The 3D model of the device consists of four separate parts: the housing, the cover, and two glass panels. Each part is represented as a separate file and can be manufactured either together or separately.

If the precise output voltage of AC-DC converter U1 is not known, it is recommended to perform the initial setup without the high-voltage transformer THV1 installed on the board. The output voltage of U1 should be set in the range of 14.5–15 V. Additionally, it is recommended to monitor the waveform on the gate of transistor Q1 using an oscilloscope. The pulse repetition rate should be approximately 7.5 kHz, and the duty cycle should be approximately 10%. After checking these parameters, the transformer THV1 can be installed and soldered.

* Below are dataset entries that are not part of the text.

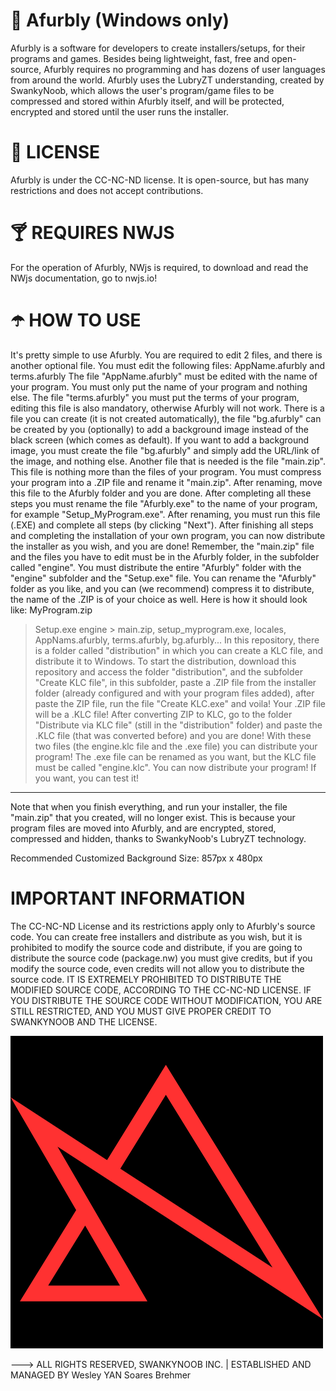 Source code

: # 🥤 Afurbly (Windows only)
Afurbly is a software for developers to create installers/setups, for their programs and games. Besides being lightweight, fast, free and open-source, Afurbly requires no programming and has dozens of user languages from around the world.
Afurbly uses the LubryZT understanding, created by SwankyNoob, which allows the user's program/game files to be compressed and stored within Afurbly itself, and will be protected, encrypted and stored until the user runs the installer.

# 📖 LICENSE
Afurbly is under the CC-NC-ND license. It is open-source, but has many restrictions and does not accept contributions.

# 🍸 REQUIRES NWJS
For the operation of Afurbly, NWjs is required, to download and read the NWjs documentation, go to nwjs.io!

# ☂️ HOW TO USE
It's pretty simple to use Afurbly. You are required to edit 2 files, and there is another optional file. You must edit the following files:
AppName.afurbly and terms.afurbly
The file "AppName.afurbly" must be edited with the name of your program. You must only put the name of your program and nothing else. The file "terms.afurbly" you must put the terms of your program, editing this file is also mandatory, otherwise Afurbly will not work. There is a file you can create (it is not created automatically), the file "bg.afurbly" can be created by you (optionally) to add a background image instead of the black screen (which comes as default). If you want to add a background image, you must create the file "bg.afurbly" and simply add the URL/link of the image, and nothing else.
Another file that is needed is the file "main.zip". This file is nothing more than the files of your program. You must compress your program into a .ZIP file and rename it "main.zip". After renaming, move this file to the Afurbly folder and you are done. After completing all these steps you must rename the file "Afurbly.exe" to the name of your program, for example "Setup_MyProgram.exe". After renaming, you must run this file (.EXE) and complete all steps (by clicking "Next"). After finishing all steps and completing the installation of your own program, you can now distribute the installer as you wish, and you are done! Remember, the "main.zip" file and the files you have to edit must be in the Afurbly folder, in the subfolder called "engine". You must distribute the entire "Afurbly" folder with the "engine" subfolder and the "Setup.exe" file. You can rename the "Afurbly" folder as you like, and you can (we recommend) compress it to distribute, the name of the .ZIP is of your choice as well.
Here is how it should look like:
MyProgram.zip
> Setup.exe
> engine > main.zip, setup_myprogram.exe, locales, AppNams.afurbly, terms.afurbly, bg.afurbly...
In this repository, there is a folder called "distribution" in which you can create a KLC file, and distribute it to Windows. To start the distribution, download this repository and access the folder "distribution", and the subfolder "Create KLC file", in this subfolder, paste a .ZIP file from the installer folder (already configured and with your program files added), after paste the ZIP file, run the file "Create KLC.exe" and voila! Your .ZIP file will be a .KLC file! After converting ZIP to KLC, go to the folder "Distribute via KLC file" (still in the "distribution" folder) and paste the .KLC file (that was converted before) and you are done! With these two files (the engine.klc file and the .exe file) you can distribute your program! The .exe file can be renamed as you want, but the KLC file must be called "engine.klc". You can now distribute your program! If you want, you can test it!
-------------------
Note that when you finish everything, and run your installer, the file "main.zip" that you created, will no longer exist. This is because your program files are moved into Afurbly, and are encrypted, stored, compressed and hidden, thanks to SwankyNoob's LubryZT technology.

Recommended Customized Background Size: 857px x 480px

# IMPORTANT INFORMATION
The CC-NC-ND License and its restrictions apply only to Afurbly's source code. You can create free installers and distribute as you wish, but it is prohibited to modify the source code and distribute, if you are going to distribute the source code (package.nw) you must give credits, but if you modify the source code, even credits will not allow you to distribute the source code. IT IS EXTREMELY PROHIBITED TO DISTRIBUTE THE MODIFIED SOURCE CODE, ACCORDING TO THE CC-NC-ND LICENSE. IF YOU DISTRIBUTE THE SOURCE CODE WITHOUT MODIFICATION, YOU ARE STILL RESTRICTED, AND YOU MUST GIVE PROPER CREDIT TO SWANKYNOOB AND THE LICENSE.

![alt text](https://raw.githubusercontent.com/NervousGroove/Afurbly/main/afurbly_icon.png)

---> ALL RIGHTS RESERVED, SWANKYNOOB INC. | ESTABLISHED AND MANAGED BY Wesley YAN Soares Brehmer
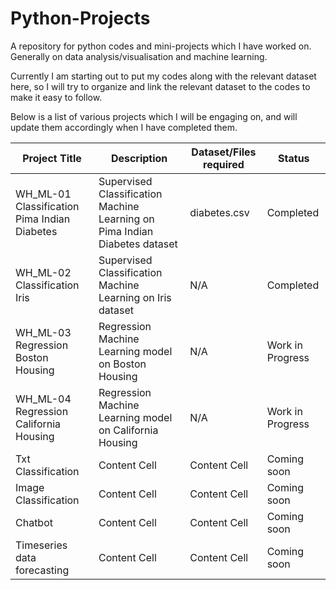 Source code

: # Python-Projects
A repository for python codes and mini-projects which I have worked on. Generally on data analysis/visualisation and machine learning.

Currently I am starting out to put my codes along with the relevant dataset here, so I will try to organize and link the relevant dataset to the codes to make it easy to follow.

Below is a list of various projects which I will be engaging on, and will update them accordingly when I have completed them.

| Project Title  | Description | Dataset/Files required |Status|
| ------------- | ------------- | ------------- | ------------- |
| WH_ML-01 Classification Pima Indian Diabetes  | Supervised Classification Machine Learning on Pima Indian Diabetes dataset  | diabetes.csv  | Completed |
| WH_ML-02 Classification Iris  | Supervised Classification Machine Learning on Iris dataset   | N/A  | Completed |
| WH_ML-03 Regression Boston Housing  | Regression Machine Learning model on Boston Housing  | N/A  | Work in Progress |
| WH_ML-04 Regression California Housing  | Regression Machine Learning model on California Housing  | N/A  | Work in Progress |
| Txt Classification  | Content Cell  | Content Cell  | Coming soon |
| Image Classification  | Content Cell  | Content Cell  | Coming soon |
| Chatbot  | Content Cell  | Content Cell  | Coming soon |
| Timeseries data forecasting  | Content Cell  | Content Cell  | Coming soon |

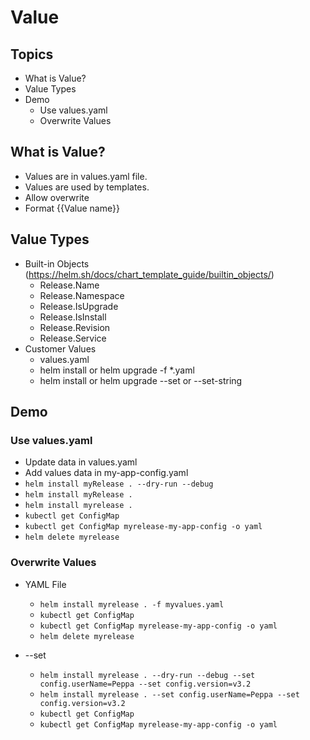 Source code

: # Value
## Topics  
- What is Value?    
- Value Types  
- Demo
  - Use values.yaml
  - Overwrite Values 
## What is Value?  
  - Values are in values.yaml file.
  - Values are used by templates.
  - Allow  overwrite  
  - Format {{Value name}}  

## Value Types
- Built-in Objects (https://helm.sh/docs/chart_template_guide/builtin_objects/)     
  - Release.Name  
  - Release.Namespace 
  - Release.IsUpgrade 
  - Release.IsInstall 
  - Release.Revision 
  - Release.Service  
- Customer Values
  - values.yaml 
  - helm install or helm upgrade  -f  *.yaml 
  - helm install or helm upgrade  --set or --set-string 


##  Demo
### Use values.yaml
 - Update data in values.yaml  
 - Add values data in  my-app-config.yaml
 - `helm install myRelease . --dry-run --debug`
 - `helm install myRelease . `
 - `helm install myrelease . `
 - `kubectl get ConfigMap`
 - `kubectl get ConfigMap myrelease-my-app-config -o yaml`
 - `helm delete myrelease`
### Overwrite Values  
 - YAML File   
    - `helm install myrelease . -f myvalues.yaml`
    - `kubectl get ConfigMap`
    - `kubectl get ConfigMap myrelease-my-app-config -o yaml`  
    - `helm delete myrelease`


 - --set     
    - `helm install myrelease . --dry-run --debug --set config.userName=Peppa --set config.version=v3.2`   
    - `helm install myrelease . --set config.userName=Peppa --set config.version=v3.2`   
    - `kubectl get ConfigMap`   
    - `kubectl get ConfigMap myrelease-my-app-config -o yaml`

Before turning on the device for the first time, trimmer resistor R2 should be turned to the far right position (clockwise). After turning on the device, hold any conductive object, electrically insulated from the user, near the glass surface. By smoothly rotating resistor R2 counterclockwise, set the desired corona discharge intensity. Typically, the regulator's operating position is near the midpoint of its full travel.

Caution. When working with the device with the cover open, strictly observe electrical safety precautions. Converter U1 is live.